I hope this helps to understand what I need.


Solution

  • Try with:

    ^(.+)\s+-\s+(.+?)\s+[fF](t|eat(uring)?)?\.?([^([\])\n]+)(.+)?$
    

    DEMO

    and use replace with: $1 Feat.$5 - $2$6

    I tried it with ReNamer and Regex101, and it works also if there is - ( + - + ) in artist name, like artist - name, BUT it will fail if there is such fragment in title part.

    The ^(.+)\s+-\s+ part use a greedy quantifier .+ before a sequence space-dash-space, which is treated as delimiter between artist name and title of track.
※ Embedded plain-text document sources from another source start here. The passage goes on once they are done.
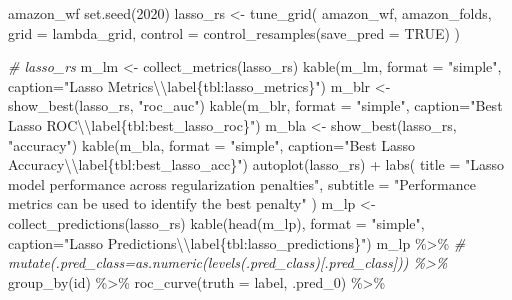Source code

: \documentclass[
]{article}
\newenvironment{Shaded}{}{}
\newcommand{\AttributeTok}[1]{\textcolor[rgb]{0.49,0.56,0.16}{#1}}
\newcommand{\CommentTok}[1]{\textcolor[rgb]{0.38,0.63,0.69}{\textit{#1}}}
\newcommand{\ConstantTok}[1]{\textcolor[rgb]{0.53,0.00,0.00}{#1}}
\newcommand{\DecValTok}[1]{\textcolor[rgb]{0.25,0.63,0.44}{#1}}
\newcommand{\FunctionTok}[1]{\textcolor[rgb]{0.02,0.16,0.49}{#1}}
\newcommand{\NormalTok}[1]{#1}
\newcommand{\OtherTok}[1]{\textcolor[rgb]{0.00,0.44,0.13}{#1}}
\newcommand{\SpecialCharTok}[1]{\textcolor[rgb]{0.25,0.44,0.63}{#1}}
\newcommand{\StringTok}[1]{\textcolor[rgb]{0.25,0.44,0.63}{#1}}
\begin{document}
\begin{Shaded}
\begin{Highlighting}[]
\NormalTok{amazon\_wf}
\FunctionTok{set.seed}\NormalTok{(}\DecValTok{2020}\NormalTok{)}
\NormalTok{lasso\_rs }\OtherTok{\textless{}{-}} \FunctionTok{tune\_grid}\NormalTok{(}
\NormalTok{  amazon\_wf,}
\NormalTok{  amazon\_folds,}
  \AttributeTok{grid =}\NormalTok{ lambda\_grid,}
  \AttributeTok{control =} \FunctionTok{control\_resamples}\NormalTok{(}\AttributeTok{save\_pred =} \ConstantTok{TRUE}\NormalTok{)}
\NormalTok{)}

\CommentTok{\# lasso\_rs}
\NormalTok{m\_lm }\OtherTok{\textless{}{-}} \FunctionTok{collect\_metrics}\NormalTok{(lasso\_rs)}
\FunctionTok{kable}\NormalTok{(m\_lm, }\AttributeTok{format =} \StringTok{"simple"}\NormalTok{, }\AttributeTok{caption=}\StringTok{"Lasso Metrics}\SpecialCharTok{\textbackslash{}\textbackslash{}}\StringTok{label\{tbl:lasso\_metrics\}"}\NormalTok{)}
\NormalTok{m\_blr }\OtherTok{\textless{}{-}} \FunctionTok{show\_best}\NormalTok{(lasso\_rs, }\StringTok{"roc\_auc"}\NormalTok{)}
\FunctionTok{kable}\NormalTok{(m\_blr, }\AttributeTok{format =} \StringTok{"simple"}\NormalTok{, }\AttributeTok{caption=}\StringTok{"Best Lasso ROC}\SpecialCharTok{\textbackslash{}\textbackslash{}}\StringTok{label\{tbl:best\_lasso\_roc\}"}\NormalTok{)}
\NormalTok{m\_bla }\OtherTok{\textless{}{-}} \FunctionTok{show\_best}\NormalTok{(lasso\_rs, }\StringTok{"accuracy"}\NormalTok{)}
\FunctionTok{kable}\NormalTok{(m\_bla, }\AttributeTok{format =} \StringTok{"simple"}\NormalTok{, }\AttributeTok{caption=}\StringTok{"Best Lasso Accuracy}\SpecialCharTok{\textbackslash{}\textbackslash{}}\StringTok{label\{tbl:best\_lasso\_acc\}"}\NormalTok{)}
\FunctionTok{autoplot}\NormalTok{(lasso\_rs) }\SpecialCharTok{+}
  \FunctionTok{labs}\NormalTok{(}
    \AttributeTok{title =} \StringTok{"Lasso model performance across regularization penalties"}\NormalTok{,}
    \AttributeTok{subtitle =} \StringTok{"Performance metrics can be used to identify the best penalty"}
\NormalTok{  )}
\NormalTok{m\_lp }\OtherTok{\textless{}{-}} \FunctionTok{collect\_predictions}\NormalTok{(lasso\_rs)}
\FunctionTok{kable}\NormalTok{(}\FunctionTok{head}\NormalTok{(m\_lp), }\AttributeTok{format =} \StringTok{"simple"}\NormalTok{, }\AttributeTok{caption=}\StringTok{"Lasso Predictions}\SpecialCharTok{\textbackslash{}\textbackslash{}}\StringTok{label\{tbl:lasso\_predictions\}"}\NormalTok{)}
\NormalTok{m\_lp }\SpecialCharTok{\%\textgreater{}\%}
  \CommentTok{\# mutate(.pred\_class=as.numeric(levels(.pred\_class)[.pred\_class])) \%\textgreater{}\%}
  \FunctionTok{group\_by}\NormalTok{(id) }\SpecialCharTok{\%\textgreater{}\%}
  \FunctionTok{roc\_curve}\NormalTok{(}\AttributeTok{truth =}\NormalTok{ label, .pred\_0) }\SpecialCharTok{\%\textgreater{}\%}

\end{Highlighting}
\end{Shaded}
\end{document}
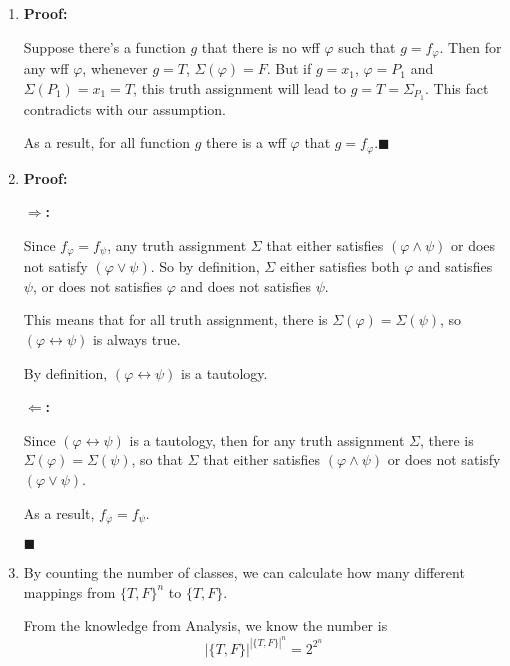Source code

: \documentclass[11pt]{article}
\begin{document}
	\begin{enumerate}
		\item 
		\textbf{Proof:}
		
		Suppose there's a function $g$ that there is no wff $\varphi$ such that $g = f_{\varphi}$. Then for any wff $\varphi$, whenever $g = T$, $\Sigma(\varphi) = F$. But if $g = x_1$, $\varphi = P_1$ and $\Sigma(P_1) = x_1 = T$, this truth assignment will lead to $g = T = \Sigma_{P_1}$. This fact contradicts with our assumption. 
		
		As a result, for all function $g$ there is a wff $\varphi$ that $g = f_{\varphi}$.$\blacksquare$
		
		\item
		\textbf{Proof:}
		
		\textbf{$\Rightarrow$:}
		
		Since $f_{\varphi} = f_{\psi}$, any truth assignment $\Sigma$ that either satisfies $(\varphi \wedge \psi)$ or does not satisfy $(\varphi \vee \psi)$. So by definition, $\Sigma$ either satisfies both $\varphi$ and satisfies $\psi$, or does not satisfies $\varphi$ and does not satisfies $\psi$. 
		
		This means that for all truth assignment, there is $\Sigma(\varphi) = \Sigma(\psi)$, so $(\varphi \leftrightarrow \psi)$ is always true.
		
		By definition, $(\varphi \leftrightarrow \psi)$ is a tautology.
		
		\textbf{$\Leftarrow$:}
		
		Since $(\varphi \leftrightarrow \psi)$ is a tautology, then for any truth assignment $\Sigma$, there is $\Sigma(\varphi) = \Sigma(\psi)$, so that $\Sigma$ that either satisfies $(\varphi \wedge \psi)$ or does not satisfy $(\varphi \vee \psi)$.
		
		As a result, $f_{\varphi} = f_{\psi}$.
		
		$\blacksquare$

		\item By counting the number of classes, we can calculate how many different mappings from $\{T, F\}^n$ to $\{T, F\}$.
		 
		 From the knowledge from Analysis, we know the number is 
		 \[|\{T,F\}|^{|\{T,F\}|^n} = 2^{2^n}\]
	\end{enumerate}
\end{document}
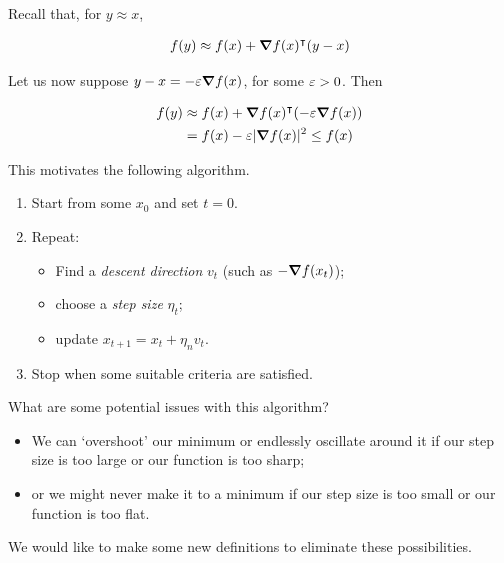 \documentclass{../template/note}
\begin{document}
    Recall that, for \(y \approx x\),

    \begin{align*}
        f(y) \approx f(x) + \grad f(x)^\intercal (y-x)
    \end{align*}
    
    Let us now suppose $y-x = -\eps\grad f(x)$, for some $\eps > 0$. Then

    \begin{align*}
        f(y) &\approx f(x) + \grad f(x)^\intercal (-\eps \grad f(x)) \\
        &= f(x) - \eps |\grad f(x)|^2 \leq f(x)
    \end{align*}
    
    This motivates the following algorithm.

    \begin{algorithm}
        \begin{enumerate}[label=\protect\circled{\arabic*}]
            \item Start from some $x_0$ and set $t=0$.
            \item Repeat:
            \begin{itemize}
                \item Find a \emph{descent direction} $v_t$ (such as $-\grad f(x_t)$);
                \item choose a \emph{step size} $\eta_t$;
                \item update $x_{t+1} = x_t + \eta_n v_t$.
            \end{itemize}
            \item Stop when some suitable criteria are satisfied.
        \end{enumerate}
    \end{algorithm}
    
    What are some potential issues with this algorithm?

    \begin{itemize}
        \item We can `overshoot' our minimum or endlessly oscillate around it if our step size is too large or our function is too sharp;
        \item or we might never make it to a minimum if our step size is too small or our function is too flat.
    \end{itemize}
    
    We would like to make some new definitions to eliminate these possibilities.
\end{document}
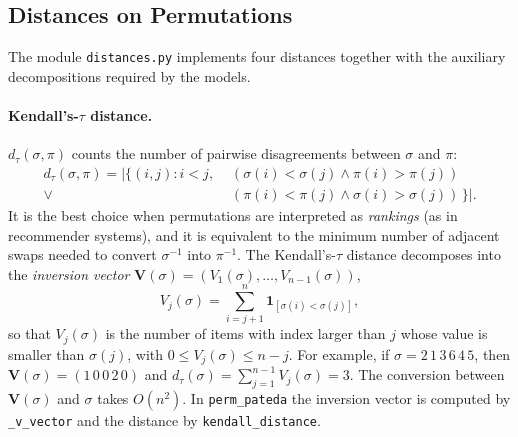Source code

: \documentclass[a4paper,11pt]{article}
\begin{document}
\subsection{Distances on Permutations}

The module \texttt{distances.py} implements four distances together with the
auxiliary decompositions required by the models.

\paragraph{Kendall's-$\tau$ distance.}
$d_\tau(\sigma,\pi)$ counts the number of pairwise disagreements between
$\sigma$ and $\pi$:
\begin{align*}
d_\tau(\sigma, \pi)=|\{(i,j) : i<j,\,\, & (\sigma(i) < \sigma(j) \land \pi(i)>\pi(j) ) \\
 \lor & (\pi(i) < \pi(j) \land \sigma(i)>\sigma(j) )  \, \}| .
\end{align*}
It is the best choice when permutations are interpreted as \emph{rankings} (as in
recommender systems), and it is equivalent to the minimum number of adjacent
swaps needed to convert $\sigma^{-1}$ into $\pi^{-1}$.  The Kendall's-$\tau$
distance decomposes into the \emph{inversion vector}
$\mathbf{V}(\sigma) = (V_1(\sigma),\ldots,V_{n-1}(\sigma))$,
\begin{equation}
 V_j(\sigma) = \sum_{i=j+1}^n \bm{1}_{[\sigma(i) < \sigma(j)]} ,
 \label{eq:kendall_decomp}
\end{equation}
so that $V_j(\sigma)$ is the number of items with index larger than $j$ whose
value is smaller than $\sigma(j)$, with $0 \leq V_j(\sigma) \leq n-j$.  For
example, if $\sigma = 2\,1\,3\,6\,4\,5$, then $\mathbf{V}(\sigma) = (1\,0\,0\,2\,0)$
and $d_\tau(\sigma) = \sum_{j=1}^{n-1} V_j(\sigma) = 3$.  The conversion between
$\mathbf{V}(\sigma)$ and $\sigma$ takes $O(n^2)$.  In \texttt{perm\_pateda} the
inversion vector is computed by \texttt{\_v\_vector} and the distance by
\texttt{kendall\_distance}.
\end{document}
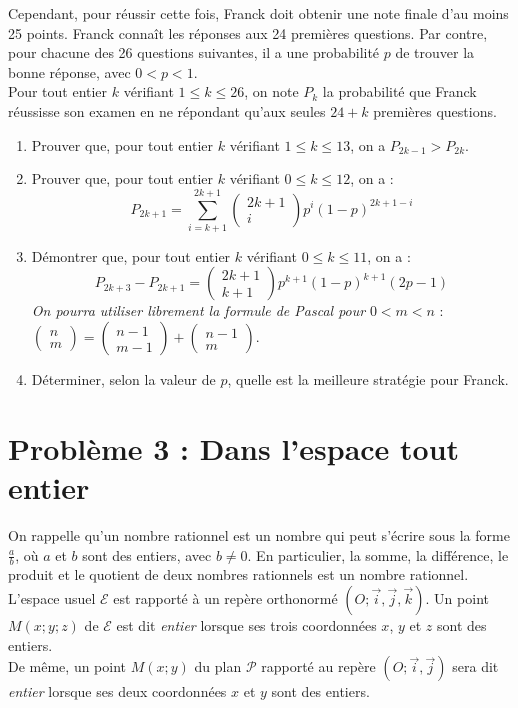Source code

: \documentclass[landscape,twocolumn,leqno,a4paper,10pt]{report} %
\newcommand\n{\noindent}
\renewcommand{\leq}{\leqslant}
\newcommand*{\binomial}[2]{%
  \ensuremath{ 
    \begin{pmatrix} 
      #2\\ 
      #1
    \end{pmatrix}}}				%
\renewcommand{\binom}{\binomial} 	%
\begin{document}
\n Cependant, pour réussir cette fois, Franck doit obtenir une note finale d'au moins 25 points. Franck connaît les réponses aux 24 premières questions. Par contre, pour chacune des 26 questions suivantes, il a une probabilité $p$ de trouver la bonne réponse, avec $0<p<1$.\\

\n Pour tout entier $k$ vérifiant $1 \leq k \leq 26$, on note $P_{k}$ la probabilité que Franck réussisse son examen en ne répondant qu'aux seules $24+k$ premières questions.

\begin{enumerate}
	\item Prouver que, pour tout entier $k$ vérifiant $1 \leq k \leq 13$, on a $P_{2 k-1}>P_{2 k}$.
	\item Prouver que, pour tout entier $k$ vérifiant $0 \leq k \leq 12$, on a :
	$$P_{2 k+1}=\sum_{i=k+1}^{2 k+1}\binom{i}{2k+1} p^{i}(1-p)^{2 k+1-i}$$
	\item Démontrer que, pour tout entier $k$ vérifiant $0 \leq k \leq 11$, on a :
	$$P_{2 k+3}-P_{2 k+1}=\binom{k+1}{2k+1} p^{k+1}(1-p)^{k+1}(2 p-1)$$
	\textit{On pourra utiliser librement la formule de Pascal pour} $0<m<n$ : $\binom{m}{n}=\binom{m-1}{n-1}+\binom{m}{n-1}$.
	\item Déterminer, selon la valeur de $p$, quelle est la meilleure stratégie pour Franck.
\end{enumerate}


\section{Problème 3 : Dans l'espace tout entier}

\n On rappelle qu'un nombre rationnel est un nombre qui peut s'écrire sous la forme $\frac{a}{b}$, où $a$ et $b$ sont des entiers, avec $b \neq 0$. En particulier, la somme, la différence, le produit et le quotient de deux nombres rationnels est un nombre rationnel.\\

\n L'espace usuel $\mathscr{E}$ est rapporté à un repère orthonormé $\left(O ; \vec{i}, \vec{j}, \vec{k}\right)$. Un point $M(x ; y ; z)$ de $\mathscr{E}$ est dit \textit{entier} lorsque ses trois coordonnées $x$, $y$ et $z$ sont des entiers.\\
De même, un point $M(x ; y)$ du plan $\mathscr{P}$ rapporté au repère $\left(O ; \vec{i}, \vec{j}\right)$ sera dit \textit{entier} lorsque ses deux coordonnées $x$ et $y$ sont des entiers.\\
\end{document}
So it will match as much as it can, up to last occurrence of -, because of that, it will "ignore" the dashes with spaces in names of artist, but it will case invalid match, if such element occur in track title. So the:

    • Artist - name - track title feat. someone - it will be matched and modified properly,
    • Artist name - track - title feat. someone - it will fail, as text will be splitted on last dash.

    Instead of (ft[.\s]|feat[.\s]|featuring[.\s]) I used [fF](t|eat(uring)?)?\.? which match similar, but should work faster (it should restrain backtracing a little bit).

    in my demo, there is a + instead \s+ (like above) as it would match multiline in the demonstration, and show invalid results, but in oneline cases, like in your problem, it should work fine.